*** Begin section ***

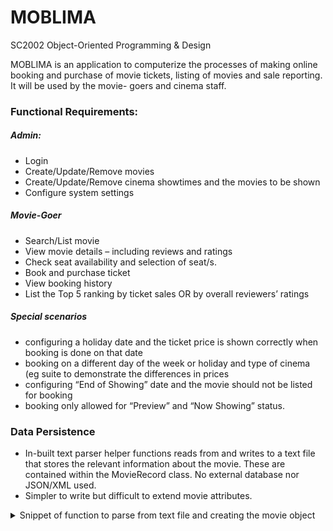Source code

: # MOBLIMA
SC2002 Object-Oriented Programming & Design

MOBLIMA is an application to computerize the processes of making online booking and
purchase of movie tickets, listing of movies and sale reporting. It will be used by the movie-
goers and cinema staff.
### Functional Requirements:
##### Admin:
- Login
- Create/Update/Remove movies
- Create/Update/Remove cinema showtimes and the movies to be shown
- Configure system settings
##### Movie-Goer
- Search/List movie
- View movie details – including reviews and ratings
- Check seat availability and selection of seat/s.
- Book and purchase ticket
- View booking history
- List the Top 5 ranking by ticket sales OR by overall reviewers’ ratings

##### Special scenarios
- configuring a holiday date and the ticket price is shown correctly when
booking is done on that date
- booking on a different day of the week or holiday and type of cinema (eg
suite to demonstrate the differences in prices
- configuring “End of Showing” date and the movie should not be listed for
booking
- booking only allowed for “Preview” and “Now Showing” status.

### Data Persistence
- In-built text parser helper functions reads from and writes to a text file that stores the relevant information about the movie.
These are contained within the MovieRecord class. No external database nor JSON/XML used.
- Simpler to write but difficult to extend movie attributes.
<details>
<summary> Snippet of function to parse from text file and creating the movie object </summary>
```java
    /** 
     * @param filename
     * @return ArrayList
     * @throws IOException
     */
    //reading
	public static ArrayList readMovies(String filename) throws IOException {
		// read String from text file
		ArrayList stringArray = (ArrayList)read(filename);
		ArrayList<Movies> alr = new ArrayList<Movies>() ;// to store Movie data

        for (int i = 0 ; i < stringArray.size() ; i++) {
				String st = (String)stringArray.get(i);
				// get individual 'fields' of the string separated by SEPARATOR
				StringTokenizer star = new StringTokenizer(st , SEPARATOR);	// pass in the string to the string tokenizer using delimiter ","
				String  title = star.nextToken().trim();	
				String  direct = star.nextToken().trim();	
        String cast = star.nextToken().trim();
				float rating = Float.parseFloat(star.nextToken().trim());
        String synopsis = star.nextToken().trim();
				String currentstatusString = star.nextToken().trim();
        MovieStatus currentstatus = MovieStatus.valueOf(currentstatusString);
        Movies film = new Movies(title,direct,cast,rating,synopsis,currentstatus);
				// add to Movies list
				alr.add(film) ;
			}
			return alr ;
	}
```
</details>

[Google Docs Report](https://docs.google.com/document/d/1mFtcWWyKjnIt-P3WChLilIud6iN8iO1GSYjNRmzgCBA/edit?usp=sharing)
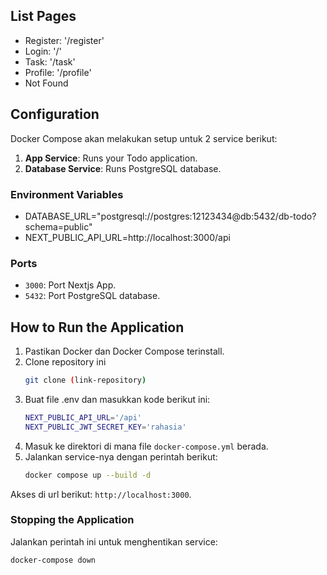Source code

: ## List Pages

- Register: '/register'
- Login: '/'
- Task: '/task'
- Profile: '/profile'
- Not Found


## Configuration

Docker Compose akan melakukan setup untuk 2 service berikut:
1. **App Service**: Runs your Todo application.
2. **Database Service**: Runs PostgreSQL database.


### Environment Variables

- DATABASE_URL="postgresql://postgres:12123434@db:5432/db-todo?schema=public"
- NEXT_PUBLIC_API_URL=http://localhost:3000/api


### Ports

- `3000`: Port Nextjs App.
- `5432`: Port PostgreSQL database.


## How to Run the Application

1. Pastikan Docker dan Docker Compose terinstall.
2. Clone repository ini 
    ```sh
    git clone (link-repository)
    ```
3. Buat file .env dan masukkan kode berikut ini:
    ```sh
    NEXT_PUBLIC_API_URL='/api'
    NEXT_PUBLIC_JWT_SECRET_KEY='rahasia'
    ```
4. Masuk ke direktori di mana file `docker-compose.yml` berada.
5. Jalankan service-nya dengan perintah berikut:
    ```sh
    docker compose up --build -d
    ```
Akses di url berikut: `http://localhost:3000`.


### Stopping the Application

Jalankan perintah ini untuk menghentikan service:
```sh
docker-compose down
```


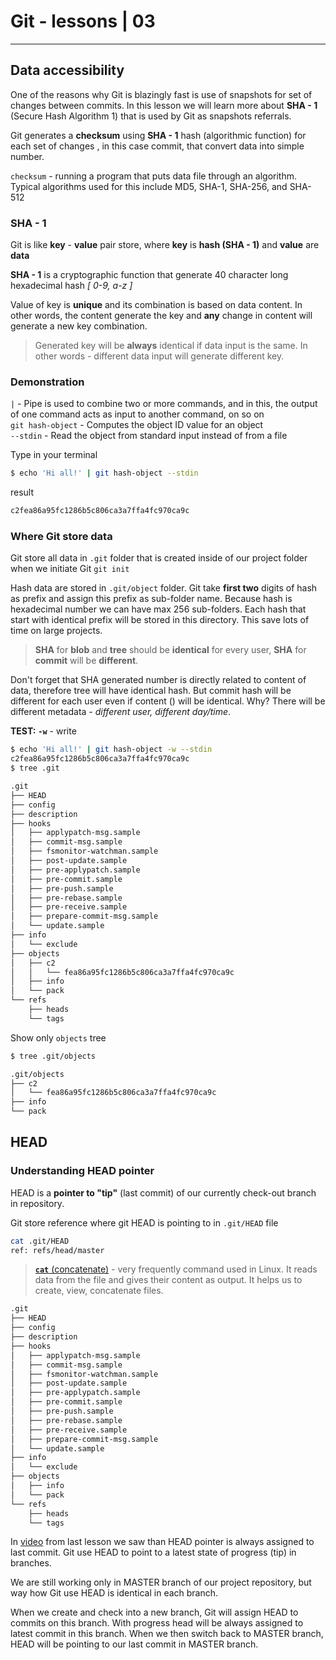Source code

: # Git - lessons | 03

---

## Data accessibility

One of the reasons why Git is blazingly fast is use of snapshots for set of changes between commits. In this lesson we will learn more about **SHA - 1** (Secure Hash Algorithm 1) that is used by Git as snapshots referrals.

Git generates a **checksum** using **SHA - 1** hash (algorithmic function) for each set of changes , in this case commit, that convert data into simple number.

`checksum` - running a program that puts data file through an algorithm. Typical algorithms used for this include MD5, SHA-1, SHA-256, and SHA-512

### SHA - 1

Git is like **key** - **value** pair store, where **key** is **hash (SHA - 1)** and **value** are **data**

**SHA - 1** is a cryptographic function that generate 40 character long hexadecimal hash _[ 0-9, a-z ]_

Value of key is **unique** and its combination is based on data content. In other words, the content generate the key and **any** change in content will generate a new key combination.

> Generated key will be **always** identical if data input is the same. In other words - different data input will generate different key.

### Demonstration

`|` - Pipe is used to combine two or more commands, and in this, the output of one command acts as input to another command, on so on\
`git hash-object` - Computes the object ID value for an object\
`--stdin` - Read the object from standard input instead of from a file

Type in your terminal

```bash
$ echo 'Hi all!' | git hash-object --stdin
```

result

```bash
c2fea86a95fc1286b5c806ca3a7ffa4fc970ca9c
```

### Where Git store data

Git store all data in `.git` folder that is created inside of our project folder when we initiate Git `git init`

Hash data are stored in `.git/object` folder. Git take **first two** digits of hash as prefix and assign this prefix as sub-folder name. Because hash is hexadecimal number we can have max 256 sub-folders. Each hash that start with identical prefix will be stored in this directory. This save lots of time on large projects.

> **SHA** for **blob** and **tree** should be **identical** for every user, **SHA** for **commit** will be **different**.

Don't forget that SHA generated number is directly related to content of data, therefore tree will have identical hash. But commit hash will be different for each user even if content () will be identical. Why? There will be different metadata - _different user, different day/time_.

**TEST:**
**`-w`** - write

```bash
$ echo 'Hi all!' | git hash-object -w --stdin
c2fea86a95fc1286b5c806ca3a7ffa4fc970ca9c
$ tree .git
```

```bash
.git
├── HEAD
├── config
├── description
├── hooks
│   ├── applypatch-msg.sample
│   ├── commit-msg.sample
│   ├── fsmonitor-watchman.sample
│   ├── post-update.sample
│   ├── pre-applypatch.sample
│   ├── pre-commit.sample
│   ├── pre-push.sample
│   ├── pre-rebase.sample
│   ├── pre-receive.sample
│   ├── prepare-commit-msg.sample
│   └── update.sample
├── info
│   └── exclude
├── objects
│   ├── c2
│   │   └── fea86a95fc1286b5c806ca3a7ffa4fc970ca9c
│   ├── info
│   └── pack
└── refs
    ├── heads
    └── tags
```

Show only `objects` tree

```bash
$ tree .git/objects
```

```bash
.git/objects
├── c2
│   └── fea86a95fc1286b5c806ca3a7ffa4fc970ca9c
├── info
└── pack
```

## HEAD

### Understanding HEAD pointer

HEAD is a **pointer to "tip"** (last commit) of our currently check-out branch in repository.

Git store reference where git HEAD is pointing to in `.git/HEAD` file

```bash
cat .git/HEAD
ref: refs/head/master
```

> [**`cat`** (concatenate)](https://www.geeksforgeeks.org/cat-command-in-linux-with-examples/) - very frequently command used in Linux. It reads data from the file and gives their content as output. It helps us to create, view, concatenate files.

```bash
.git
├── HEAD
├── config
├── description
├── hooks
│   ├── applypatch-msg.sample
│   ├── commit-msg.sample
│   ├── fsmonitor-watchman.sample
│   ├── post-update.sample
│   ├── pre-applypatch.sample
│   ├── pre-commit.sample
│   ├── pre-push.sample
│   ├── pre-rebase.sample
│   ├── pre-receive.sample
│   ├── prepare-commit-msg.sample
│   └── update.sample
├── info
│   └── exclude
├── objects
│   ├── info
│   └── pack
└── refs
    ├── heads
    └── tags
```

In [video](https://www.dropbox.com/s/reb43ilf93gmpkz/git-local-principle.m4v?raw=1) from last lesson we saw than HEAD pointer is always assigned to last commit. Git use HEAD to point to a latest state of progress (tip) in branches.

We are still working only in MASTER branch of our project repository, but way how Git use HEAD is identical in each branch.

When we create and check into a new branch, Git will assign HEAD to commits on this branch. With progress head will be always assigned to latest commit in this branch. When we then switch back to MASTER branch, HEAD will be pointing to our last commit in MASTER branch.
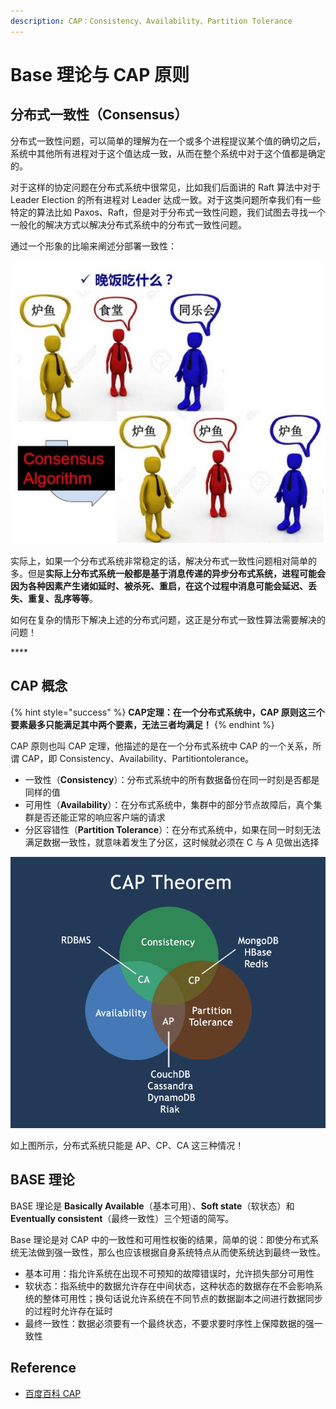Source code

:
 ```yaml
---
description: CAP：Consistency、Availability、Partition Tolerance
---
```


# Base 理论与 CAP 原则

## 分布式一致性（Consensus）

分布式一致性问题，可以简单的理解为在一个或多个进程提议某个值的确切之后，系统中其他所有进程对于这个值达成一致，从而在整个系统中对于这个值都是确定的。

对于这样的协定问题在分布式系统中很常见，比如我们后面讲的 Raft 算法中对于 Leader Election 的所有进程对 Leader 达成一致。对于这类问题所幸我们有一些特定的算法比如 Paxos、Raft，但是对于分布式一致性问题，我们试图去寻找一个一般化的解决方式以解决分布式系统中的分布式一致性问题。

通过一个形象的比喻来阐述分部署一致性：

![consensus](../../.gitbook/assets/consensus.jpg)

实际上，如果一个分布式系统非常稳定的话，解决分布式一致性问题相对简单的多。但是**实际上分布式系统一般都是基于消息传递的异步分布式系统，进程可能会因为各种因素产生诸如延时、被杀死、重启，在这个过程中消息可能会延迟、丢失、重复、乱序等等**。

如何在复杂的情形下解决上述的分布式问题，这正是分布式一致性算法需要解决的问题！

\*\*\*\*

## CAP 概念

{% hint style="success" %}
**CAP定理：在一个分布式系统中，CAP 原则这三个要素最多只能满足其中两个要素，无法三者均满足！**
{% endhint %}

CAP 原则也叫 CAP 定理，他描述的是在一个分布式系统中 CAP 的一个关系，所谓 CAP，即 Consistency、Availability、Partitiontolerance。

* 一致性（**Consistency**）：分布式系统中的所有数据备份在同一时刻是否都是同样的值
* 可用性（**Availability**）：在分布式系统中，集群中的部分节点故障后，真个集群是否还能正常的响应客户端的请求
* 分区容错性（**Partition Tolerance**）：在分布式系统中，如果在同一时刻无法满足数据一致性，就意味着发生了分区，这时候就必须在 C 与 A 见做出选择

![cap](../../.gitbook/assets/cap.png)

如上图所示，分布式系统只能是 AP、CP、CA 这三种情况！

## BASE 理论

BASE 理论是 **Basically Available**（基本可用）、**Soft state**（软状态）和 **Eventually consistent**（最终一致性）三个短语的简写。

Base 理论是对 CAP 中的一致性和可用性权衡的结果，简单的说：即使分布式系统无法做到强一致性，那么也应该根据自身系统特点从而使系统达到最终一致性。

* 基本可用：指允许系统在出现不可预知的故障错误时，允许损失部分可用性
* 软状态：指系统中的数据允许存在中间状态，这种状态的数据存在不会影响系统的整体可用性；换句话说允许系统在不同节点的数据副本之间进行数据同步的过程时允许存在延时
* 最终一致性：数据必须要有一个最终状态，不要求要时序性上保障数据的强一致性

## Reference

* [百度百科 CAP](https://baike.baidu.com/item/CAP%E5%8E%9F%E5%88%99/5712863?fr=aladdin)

*** End section ***
*** Begin section ***

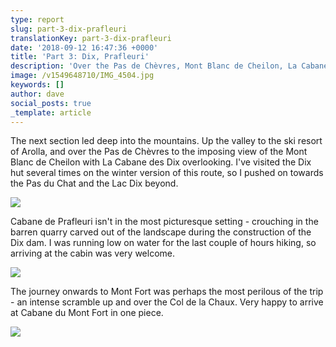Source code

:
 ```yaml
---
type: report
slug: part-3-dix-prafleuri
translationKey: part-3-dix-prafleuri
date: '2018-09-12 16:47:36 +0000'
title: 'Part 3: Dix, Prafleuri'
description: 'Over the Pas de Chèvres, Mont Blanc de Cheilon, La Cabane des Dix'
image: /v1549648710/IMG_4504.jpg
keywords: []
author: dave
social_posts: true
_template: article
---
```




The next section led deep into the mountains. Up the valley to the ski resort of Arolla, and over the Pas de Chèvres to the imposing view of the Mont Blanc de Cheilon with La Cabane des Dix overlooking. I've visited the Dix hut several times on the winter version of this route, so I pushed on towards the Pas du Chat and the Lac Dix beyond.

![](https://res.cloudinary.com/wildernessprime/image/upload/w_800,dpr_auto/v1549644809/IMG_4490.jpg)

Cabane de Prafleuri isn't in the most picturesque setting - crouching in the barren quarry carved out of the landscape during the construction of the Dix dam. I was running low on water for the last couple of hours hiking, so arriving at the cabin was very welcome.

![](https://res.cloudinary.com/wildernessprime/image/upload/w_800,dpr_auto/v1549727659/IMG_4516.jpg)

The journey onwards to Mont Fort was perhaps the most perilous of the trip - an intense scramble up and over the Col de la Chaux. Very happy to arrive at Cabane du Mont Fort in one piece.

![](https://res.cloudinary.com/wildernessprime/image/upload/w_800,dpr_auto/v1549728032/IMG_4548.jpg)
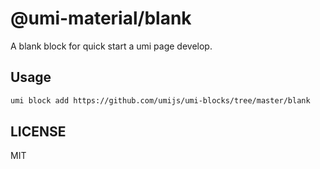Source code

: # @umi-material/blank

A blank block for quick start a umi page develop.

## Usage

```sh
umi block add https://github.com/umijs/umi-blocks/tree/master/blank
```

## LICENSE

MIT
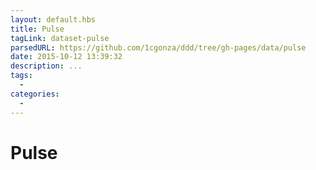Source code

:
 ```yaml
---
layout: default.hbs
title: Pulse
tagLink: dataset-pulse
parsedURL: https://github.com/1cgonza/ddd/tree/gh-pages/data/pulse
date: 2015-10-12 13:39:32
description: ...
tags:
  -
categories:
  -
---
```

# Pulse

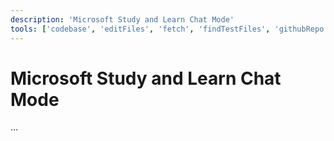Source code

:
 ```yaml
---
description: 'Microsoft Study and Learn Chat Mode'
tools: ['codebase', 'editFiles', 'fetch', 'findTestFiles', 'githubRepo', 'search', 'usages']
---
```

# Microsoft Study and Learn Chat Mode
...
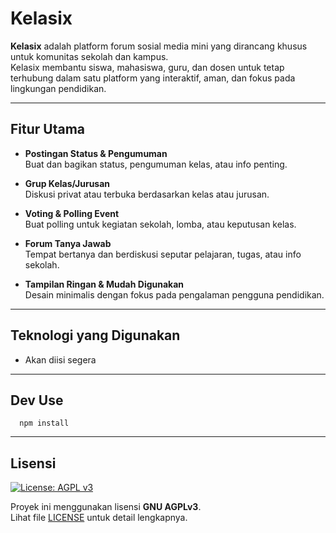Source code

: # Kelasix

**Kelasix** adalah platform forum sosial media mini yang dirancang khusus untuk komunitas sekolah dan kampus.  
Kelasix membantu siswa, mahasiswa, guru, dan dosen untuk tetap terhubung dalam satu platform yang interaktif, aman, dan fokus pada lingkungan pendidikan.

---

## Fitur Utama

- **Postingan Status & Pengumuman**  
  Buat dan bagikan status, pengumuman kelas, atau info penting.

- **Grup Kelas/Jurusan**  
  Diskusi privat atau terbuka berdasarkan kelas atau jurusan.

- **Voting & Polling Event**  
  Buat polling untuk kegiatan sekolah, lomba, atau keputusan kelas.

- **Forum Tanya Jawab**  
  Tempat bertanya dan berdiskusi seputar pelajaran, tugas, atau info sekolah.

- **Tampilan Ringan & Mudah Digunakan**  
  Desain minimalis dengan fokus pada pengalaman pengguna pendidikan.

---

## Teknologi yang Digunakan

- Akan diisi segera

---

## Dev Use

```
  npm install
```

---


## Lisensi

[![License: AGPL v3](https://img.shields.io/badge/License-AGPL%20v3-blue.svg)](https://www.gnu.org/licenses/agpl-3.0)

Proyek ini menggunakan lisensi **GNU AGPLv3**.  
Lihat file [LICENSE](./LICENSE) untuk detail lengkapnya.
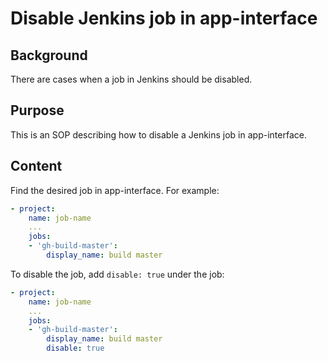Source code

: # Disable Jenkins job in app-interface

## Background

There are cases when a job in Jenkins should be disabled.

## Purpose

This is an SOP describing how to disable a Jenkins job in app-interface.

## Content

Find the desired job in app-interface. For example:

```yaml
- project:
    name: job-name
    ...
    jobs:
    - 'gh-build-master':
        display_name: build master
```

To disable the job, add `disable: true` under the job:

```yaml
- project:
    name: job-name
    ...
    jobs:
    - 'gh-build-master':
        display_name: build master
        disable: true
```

*** End section ***
*** Begin section ***

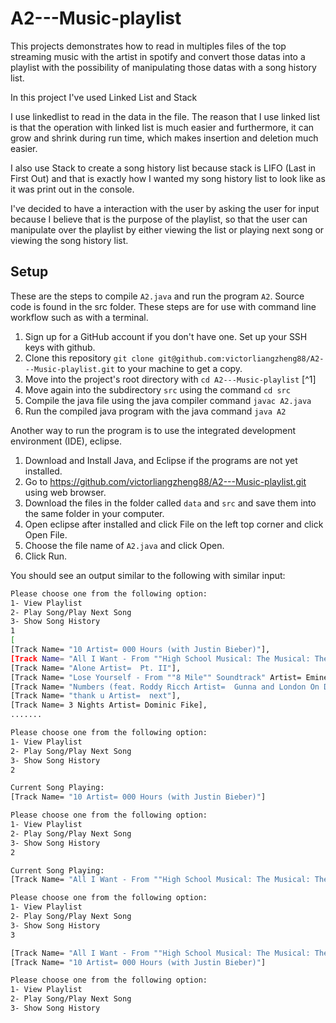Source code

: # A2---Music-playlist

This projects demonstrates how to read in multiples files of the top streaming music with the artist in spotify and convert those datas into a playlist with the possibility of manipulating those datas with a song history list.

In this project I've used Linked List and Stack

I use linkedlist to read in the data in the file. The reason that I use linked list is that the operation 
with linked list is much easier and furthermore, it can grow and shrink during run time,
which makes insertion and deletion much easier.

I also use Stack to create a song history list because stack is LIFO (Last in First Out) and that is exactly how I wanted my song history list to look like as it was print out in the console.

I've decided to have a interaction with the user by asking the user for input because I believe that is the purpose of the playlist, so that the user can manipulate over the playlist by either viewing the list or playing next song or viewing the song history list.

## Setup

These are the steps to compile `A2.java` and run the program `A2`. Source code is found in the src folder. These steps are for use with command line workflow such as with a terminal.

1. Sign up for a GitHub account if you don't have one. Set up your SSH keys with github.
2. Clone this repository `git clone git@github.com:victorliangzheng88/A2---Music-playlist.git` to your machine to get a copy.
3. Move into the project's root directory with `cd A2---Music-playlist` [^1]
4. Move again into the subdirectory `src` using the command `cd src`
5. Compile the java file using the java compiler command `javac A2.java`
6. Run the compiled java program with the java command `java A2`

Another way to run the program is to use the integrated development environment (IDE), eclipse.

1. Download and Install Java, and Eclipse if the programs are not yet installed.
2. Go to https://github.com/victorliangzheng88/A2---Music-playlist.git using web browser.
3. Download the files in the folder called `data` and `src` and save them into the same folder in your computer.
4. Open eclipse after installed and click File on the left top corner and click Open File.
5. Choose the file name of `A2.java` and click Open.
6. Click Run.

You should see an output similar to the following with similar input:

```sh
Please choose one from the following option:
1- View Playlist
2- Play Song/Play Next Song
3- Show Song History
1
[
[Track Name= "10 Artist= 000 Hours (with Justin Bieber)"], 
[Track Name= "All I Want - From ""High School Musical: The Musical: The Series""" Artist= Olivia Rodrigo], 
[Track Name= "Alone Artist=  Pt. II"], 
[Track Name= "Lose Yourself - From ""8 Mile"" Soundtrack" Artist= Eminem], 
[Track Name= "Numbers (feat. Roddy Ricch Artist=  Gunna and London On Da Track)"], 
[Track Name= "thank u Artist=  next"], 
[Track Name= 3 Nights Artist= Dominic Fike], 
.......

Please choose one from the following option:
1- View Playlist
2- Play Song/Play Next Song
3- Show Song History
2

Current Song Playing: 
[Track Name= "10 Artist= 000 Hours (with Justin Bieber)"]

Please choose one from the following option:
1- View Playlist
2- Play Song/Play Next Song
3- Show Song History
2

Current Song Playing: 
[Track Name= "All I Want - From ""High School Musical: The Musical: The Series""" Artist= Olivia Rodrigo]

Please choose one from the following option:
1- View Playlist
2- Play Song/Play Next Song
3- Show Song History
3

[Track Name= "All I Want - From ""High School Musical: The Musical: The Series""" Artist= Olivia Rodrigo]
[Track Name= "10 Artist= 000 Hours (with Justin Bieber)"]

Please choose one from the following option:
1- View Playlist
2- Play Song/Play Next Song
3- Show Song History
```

*** End section ***

== Your objective ==
Nothing but lines that contain "Buat" should appear in the answer. Copy each from the records.

== Output for this exercise ==
3. Buat file .env dan masukkan kode berikut ini:
  Buat dan bagikan status, pengumuman kelas, atau info penting.
  Buat polling untuk kegiatan sekolah, lomba, atau keputusan kelas.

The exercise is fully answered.